What is being asked: For every line of the material below, check for the string "NVIDIA" and return the line if it is there.

Supplied material:
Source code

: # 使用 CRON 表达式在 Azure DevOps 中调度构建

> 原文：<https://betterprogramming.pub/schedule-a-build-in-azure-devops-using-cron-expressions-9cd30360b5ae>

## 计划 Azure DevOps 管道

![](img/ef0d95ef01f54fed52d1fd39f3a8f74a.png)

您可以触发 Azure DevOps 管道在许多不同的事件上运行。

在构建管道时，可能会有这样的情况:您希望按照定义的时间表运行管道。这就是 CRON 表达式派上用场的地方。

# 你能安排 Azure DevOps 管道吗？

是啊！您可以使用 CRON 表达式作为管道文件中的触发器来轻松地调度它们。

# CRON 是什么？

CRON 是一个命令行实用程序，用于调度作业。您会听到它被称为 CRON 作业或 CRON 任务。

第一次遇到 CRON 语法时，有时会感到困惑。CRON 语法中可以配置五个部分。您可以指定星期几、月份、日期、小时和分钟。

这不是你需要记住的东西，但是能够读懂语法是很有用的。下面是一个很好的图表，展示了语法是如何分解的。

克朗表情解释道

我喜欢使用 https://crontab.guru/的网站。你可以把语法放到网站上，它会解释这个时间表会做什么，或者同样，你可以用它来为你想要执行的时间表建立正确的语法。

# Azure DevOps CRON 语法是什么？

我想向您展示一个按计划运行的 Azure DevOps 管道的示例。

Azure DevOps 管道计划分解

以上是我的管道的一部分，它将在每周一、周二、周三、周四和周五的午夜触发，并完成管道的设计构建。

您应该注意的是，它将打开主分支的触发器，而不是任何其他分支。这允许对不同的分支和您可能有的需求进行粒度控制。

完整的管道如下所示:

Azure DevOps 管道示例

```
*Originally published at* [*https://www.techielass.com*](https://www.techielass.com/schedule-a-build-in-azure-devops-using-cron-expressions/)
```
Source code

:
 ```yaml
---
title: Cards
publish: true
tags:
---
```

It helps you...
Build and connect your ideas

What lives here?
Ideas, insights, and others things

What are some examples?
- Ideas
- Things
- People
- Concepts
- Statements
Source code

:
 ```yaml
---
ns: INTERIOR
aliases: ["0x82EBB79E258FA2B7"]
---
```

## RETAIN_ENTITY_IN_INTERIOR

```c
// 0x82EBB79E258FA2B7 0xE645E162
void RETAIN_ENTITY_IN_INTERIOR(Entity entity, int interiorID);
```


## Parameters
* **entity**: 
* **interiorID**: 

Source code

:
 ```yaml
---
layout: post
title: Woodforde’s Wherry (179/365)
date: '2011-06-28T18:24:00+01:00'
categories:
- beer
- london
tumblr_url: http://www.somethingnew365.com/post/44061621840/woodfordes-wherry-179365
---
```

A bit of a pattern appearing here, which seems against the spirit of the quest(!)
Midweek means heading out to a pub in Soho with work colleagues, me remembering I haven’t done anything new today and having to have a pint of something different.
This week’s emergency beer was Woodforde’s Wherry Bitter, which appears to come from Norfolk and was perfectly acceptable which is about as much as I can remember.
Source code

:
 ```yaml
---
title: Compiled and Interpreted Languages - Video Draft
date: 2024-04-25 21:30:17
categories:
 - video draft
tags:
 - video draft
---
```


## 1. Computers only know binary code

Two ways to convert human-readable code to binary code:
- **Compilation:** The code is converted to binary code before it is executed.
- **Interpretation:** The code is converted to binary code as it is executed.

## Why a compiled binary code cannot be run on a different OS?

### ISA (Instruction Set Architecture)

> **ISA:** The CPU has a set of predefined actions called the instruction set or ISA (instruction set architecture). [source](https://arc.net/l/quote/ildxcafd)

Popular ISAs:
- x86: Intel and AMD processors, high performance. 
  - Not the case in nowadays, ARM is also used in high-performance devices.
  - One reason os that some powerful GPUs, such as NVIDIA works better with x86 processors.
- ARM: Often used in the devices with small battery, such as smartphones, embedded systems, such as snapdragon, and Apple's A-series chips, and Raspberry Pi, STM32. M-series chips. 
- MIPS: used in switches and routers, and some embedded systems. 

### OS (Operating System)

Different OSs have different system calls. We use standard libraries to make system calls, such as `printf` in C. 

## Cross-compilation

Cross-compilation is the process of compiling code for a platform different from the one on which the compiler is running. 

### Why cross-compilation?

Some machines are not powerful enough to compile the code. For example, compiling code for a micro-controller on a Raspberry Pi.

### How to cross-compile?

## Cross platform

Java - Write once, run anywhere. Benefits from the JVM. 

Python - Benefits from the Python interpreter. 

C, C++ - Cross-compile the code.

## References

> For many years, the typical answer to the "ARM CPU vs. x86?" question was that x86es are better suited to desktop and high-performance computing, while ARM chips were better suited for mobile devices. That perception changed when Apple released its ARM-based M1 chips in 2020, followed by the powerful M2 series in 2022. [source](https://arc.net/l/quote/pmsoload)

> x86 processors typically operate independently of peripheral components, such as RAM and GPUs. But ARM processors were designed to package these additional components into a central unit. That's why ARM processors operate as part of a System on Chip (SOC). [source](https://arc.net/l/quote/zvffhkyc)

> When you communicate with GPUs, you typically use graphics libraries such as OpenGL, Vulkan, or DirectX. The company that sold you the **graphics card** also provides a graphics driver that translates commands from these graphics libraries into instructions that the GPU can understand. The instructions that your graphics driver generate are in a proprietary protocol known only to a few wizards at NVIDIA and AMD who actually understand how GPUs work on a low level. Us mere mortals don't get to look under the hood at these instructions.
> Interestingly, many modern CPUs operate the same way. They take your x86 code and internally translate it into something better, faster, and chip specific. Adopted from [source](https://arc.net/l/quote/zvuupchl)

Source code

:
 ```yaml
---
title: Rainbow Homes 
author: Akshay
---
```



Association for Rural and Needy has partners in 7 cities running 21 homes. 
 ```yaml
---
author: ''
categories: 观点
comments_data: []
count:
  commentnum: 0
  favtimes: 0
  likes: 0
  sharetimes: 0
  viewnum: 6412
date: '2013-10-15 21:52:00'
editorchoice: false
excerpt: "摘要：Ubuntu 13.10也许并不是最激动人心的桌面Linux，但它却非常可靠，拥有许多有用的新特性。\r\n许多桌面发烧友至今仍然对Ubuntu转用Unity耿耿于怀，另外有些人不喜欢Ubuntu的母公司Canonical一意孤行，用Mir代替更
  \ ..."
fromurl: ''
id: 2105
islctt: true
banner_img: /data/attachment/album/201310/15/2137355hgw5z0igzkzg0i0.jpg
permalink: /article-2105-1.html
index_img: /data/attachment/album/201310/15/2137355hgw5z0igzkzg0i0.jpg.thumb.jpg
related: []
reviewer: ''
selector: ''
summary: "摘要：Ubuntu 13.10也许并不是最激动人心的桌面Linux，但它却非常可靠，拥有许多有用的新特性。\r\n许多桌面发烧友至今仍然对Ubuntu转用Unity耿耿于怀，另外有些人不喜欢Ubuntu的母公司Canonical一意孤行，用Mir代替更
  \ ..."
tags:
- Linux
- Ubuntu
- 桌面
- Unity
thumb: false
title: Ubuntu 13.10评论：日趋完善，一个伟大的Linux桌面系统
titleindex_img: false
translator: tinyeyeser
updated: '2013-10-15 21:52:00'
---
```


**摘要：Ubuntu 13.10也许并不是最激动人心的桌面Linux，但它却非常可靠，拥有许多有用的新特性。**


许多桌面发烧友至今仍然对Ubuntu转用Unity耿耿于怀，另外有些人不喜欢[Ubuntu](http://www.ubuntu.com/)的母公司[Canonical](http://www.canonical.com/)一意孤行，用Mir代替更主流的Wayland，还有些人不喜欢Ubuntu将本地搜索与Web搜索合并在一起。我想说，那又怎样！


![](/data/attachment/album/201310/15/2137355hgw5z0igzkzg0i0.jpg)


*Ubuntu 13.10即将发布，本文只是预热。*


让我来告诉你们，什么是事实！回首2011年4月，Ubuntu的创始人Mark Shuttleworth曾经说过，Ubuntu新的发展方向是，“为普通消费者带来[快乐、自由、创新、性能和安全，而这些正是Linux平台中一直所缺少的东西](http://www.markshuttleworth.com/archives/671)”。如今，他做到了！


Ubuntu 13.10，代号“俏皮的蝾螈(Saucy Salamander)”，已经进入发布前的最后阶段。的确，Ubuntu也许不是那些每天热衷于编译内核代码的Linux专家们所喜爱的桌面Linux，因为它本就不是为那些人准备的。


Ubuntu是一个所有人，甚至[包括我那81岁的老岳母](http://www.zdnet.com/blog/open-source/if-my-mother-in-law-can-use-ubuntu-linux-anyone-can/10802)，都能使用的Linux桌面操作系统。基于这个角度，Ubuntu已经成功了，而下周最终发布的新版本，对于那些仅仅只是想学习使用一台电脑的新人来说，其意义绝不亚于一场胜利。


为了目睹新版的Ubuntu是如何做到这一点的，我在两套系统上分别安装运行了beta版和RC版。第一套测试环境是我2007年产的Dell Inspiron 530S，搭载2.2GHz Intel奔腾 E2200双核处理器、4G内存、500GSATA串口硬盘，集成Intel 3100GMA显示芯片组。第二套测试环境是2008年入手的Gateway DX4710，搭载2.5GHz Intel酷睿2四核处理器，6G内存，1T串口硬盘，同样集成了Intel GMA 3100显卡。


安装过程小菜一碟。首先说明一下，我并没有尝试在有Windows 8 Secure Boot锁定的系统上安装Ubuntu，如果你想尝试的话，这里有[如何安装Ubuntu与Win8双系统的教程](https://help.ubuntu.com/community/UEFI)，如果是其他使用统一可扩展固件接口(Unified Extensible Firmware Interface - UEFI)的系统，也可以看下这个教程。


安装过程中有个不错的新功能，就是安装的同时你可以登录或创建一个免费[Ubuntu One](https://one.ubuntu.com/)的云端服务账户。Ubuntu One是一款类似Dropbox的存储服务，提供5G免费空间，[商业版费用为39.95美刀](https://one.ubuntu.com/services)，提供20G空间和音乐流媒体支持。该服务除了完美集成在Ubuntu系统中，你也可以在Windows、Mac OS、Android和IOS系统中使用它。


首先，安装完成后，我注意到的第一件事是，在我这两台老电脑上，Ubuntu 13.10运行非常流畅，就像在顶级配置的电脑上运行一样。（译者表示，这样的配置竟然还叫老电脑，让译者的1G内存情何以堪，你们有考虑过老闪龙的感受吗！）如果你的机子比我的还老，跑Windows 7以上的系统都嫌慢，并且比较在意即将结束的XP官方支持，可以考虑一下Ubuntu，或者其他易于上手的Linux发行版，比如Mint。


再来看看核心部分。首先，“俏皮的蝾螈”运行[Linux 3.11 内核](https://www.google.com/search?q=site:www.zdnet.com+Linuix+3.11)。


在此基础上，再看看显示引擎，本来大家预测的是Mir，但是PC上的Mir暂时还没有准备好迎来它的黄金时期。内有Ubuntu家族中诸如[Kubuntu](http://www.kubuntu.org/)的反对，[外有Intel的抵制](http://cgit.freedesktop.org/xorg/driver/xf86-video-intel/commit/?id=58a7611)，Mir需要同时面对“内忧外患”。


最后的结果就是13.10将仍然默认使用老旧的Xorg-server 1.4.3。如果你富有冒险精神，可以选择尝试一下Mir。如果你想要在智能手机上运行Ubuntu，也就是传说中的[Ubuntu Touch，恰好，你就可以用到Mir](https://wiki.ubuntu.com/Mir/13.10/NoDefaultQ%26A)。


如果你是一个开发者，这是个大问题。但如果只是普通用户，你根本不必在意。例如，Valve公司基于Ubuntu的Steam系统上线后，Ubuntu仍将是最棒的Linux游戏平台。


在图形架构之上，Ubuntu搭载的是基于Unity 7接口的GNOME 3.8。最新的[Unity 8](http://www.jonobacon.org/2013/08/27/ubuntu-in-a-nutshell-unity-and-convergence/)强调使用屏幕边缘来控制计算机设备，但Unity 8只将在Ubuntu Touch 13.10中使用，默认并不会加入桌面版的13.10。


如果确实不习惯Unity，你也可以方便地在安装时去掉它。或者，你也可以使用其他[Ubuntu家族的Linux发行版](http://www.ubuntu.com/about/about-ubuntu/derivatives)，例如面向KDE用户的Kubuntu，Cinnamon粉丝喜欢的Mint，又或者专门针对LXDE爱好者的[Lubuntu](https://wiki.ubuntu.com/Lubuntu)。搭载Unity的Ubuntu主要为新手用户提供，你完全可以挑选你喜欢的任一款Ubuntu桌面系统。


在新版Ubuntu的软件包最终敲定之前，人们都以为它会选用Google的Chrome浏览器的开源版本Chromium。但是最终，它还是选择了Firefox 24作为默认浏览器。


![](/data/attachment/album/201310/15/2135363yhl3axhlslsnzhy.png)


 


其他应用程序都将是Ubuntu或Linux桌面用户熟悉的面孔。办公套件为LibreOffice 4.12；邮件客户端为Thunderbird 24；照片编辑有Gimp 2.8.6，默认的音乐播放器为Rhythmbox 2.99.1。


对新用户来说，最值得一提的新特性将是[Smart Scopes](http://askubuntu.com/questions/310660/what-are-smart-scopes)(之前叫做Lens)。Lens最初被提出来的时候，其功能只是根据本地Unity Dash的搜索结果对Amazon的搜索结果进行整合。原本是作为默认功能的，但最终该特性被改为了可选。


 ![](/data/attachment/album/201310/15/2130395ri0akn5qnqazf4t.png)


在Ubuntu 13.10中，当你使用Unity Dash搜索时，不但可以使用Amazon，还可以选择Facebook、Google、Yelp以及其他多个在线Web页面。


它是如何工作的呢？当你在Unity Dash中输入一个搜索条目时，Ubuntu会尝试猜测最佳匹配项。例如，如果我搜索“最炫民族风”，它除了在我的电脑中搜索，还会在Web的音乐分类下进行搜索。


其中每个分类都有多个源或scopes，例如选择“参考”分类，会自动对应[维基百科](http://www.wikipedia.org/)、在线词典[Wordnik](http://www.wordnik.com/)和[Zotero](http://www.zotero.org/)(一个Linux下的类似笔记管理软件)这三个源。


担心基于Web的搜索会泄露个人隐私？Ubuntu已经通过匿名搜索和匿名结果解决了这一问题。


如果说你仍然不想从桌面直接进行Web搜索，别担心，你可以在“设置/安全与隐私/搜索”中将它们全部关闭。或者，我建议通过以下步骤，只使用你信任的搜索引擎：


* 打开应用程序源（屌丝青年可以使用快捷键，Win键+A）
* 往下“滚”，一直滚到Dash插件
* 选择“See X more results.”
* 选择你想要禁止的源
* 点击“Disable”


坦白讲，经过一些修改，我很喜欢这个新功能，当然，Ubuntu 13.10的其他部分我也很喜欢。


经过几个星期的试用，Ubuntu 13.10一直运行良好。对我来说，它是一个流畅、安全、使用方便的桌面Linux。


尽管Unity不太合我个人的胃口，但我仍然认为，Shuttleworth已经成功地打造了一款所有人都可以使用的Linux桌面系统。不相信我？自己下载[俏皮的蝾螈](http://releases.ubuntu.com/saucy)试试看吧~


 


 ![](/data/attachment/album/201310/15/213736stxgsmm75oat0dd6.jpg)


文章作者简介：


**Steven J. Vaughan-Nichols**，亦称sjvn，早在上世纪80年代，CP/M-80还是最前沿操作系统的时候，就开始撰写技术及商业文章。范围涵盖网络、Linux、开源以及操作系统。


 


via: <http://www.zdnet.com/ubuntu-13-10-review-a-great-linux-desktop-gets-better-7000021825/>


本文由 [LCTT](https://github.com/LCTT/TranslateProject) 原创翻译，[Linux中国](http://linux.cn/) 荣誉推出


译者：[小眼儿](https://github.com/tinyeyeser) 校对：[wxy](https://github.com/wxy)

Result of this exercise:
  - One reason os that some powerful GPUs, such as NVIDIA works better with x86 processors.
> When you communicate with GPUs, you typically use graphics libraries such as OpenGL, Vulkan, or DirectX. The company that sold you the **graphics card** also provides a graphics driver that translates commands from these graphics libraries into instructions that the GPU can understand. The instructions that your graphics driver generate are in a proprietary protocol known only to a few wizards at NVIDIA and AMD who actually understand how GPUs work on a low level. Us mere mortals don't get to look under the hood at these instructions.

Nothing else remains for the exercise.